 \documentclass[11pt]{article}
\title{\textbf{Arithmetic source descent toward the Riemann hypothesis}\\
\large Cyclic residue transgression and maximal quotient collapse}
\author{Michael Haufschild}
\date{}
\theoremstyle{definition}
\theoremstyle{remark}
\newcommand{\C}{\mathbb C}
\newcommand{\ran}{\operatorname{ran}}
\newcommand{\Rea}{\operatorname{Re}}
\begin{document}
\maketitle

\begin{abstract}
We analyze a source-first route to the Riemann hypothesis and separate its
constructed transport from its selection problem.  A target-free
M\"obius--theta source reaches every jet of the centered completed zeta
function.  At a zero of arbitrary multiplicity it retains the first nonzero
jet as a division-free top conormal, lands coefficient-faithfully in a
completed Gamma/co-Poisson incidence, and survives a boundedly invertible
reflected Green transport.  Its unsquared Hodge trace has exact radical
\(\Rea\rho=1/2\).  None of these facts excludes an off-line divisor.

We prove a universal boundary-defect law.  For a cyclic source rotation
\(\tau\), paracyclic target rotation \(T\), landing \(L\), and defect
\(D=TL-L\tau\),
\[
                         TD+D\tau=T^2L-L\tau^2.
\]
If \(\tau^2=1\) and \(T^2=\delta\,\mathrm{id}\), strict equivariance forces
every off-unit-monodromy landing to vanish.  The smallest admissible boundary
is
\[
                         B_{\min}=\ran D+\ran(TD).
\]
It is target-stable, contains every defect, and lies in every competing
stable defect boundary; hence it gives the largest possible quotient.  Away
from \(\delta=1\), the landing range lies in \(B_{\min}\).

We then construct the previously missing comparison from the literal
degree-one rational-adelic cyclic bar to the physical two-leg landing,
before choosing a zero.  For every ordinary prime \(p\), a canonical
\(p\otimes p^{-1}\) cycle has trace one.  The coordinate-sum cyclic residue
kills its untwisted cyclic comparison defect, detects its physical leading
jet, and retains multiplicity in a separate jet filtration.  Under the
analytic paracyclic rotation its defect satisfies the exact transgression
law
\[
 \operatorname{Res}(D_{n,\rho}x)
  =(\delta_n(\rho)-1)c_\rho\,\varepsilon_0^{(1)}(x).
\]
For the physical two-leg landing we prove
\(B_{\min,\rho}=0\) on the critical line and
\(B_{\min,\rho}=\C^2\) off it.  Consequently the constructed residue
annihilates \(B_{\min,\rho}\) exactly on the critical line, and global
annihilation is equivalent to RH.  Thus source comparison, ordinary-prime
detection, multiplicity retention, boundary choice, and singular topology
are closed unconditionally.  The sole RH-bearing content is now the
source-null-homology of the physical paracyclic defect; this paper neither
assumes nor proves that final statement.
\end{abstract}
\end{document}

____________________

To do: Nothing may be omitted. Restate all of the entries exactly.

The completed task:
 \documentclass[11pt]{article}
\title{\textbf{Arithmetic source descent toward the Riemann hypothesis}\\
\large Cyclic residue transgression and maximal quotient collapse}
\author{Michael Haufschild}
\date{}
\theoremstyle{definition}
\theoremstyle{remark}
\newcommand{\C}{\mathbb C}
\newcommand{\ran}{\operatorname{ran}}
\newcommand{\Rea}{\operatorname{Re}}
\begin{document}
\maketitle

\begin{abstract}
We analyze a source-first route to the Riemann hypothesis and separate its
constructed transport from its selection problem.  A target-free
M\"obius--theta source reaches every jet of the centered completed zeta
function.  At a zero of arbitrary multiplicity it retains the first nonzero
jet as a division-free top conormal, lands coefficient-faithfully in a
completed Gamma/co-Poisson incidence, and survives a boundedly invertible
reflected Green transport.  Its unsquared Hodge trace has exact radical
\(\Rea\rho=1/2\).  None of these facts excludes an off-line divisor.

We prove a universal boundary-defect law.  For a cyclic source rotation
\(\tau\), paracyclic target rotation \(T\), landing \(L\), and defect
\(D=TL-L\tau\),
\[
                         TD+D\tau=T^2L-L\tau^2.
\]
If \(\tau^2=1\) and \(T^2=\delta\,\mathrm{id}\), strict equivariance forces
every off-unit-monodromy landing to vanish.  The smallest admissible boundary
is
\[
                         B_{\min}=\ran D+\ran(TD).
\]
It is target-stable, contains every defect, and lies in every competing
stable defect boundary; hence it gives the largest possible quotient.  Away
from \(\delta=1\), the landing range lies in \(B_{\min}\).

We then construct the previously missing comparison from the literal
degree-one rational-adelic cyclic bar to the physical two-leg landing,
before choosing a zero.  For every ordinary prime \(p\), a canonical
\(p\otimes p^{-1}\) cycle has trace one.  The coordinate-sum cyclic residue
kills its untwisted cyclic comparison defect, detects its physical leading
jet, and retains multiplicity in a separate jet filtration.  Under the
analytic paracyclic rotation its defect satisfies the exact transgression
law
\[
 \operatorname{Res}(D_{n,\rho}x)
  =(\delta_n(\rho)-1)c_\rho\,\varepsilon_0^{(1)}(x).
\]
For the physical two-leg landing we prove
\(B_{\min,\rho}=0\) on the critical line and
\(B_{\min,\rho}=\C^2\) off it.  Consequently the constructed residue
annihilates \(B_{\min,\rho}\) exactly on the critical line, and global
annihilation is equivalent to RH.  Thus source comparison, ordinary-prime
detection, multiplicity retention, boundary choice, and singular topology
are closed unconditionally.  The sole RH-bearing content is now the
source-null-homology of the physical paracyclic defect; this paper neither
assumes nor proves that final statement.
\end{abstract}
\end{document}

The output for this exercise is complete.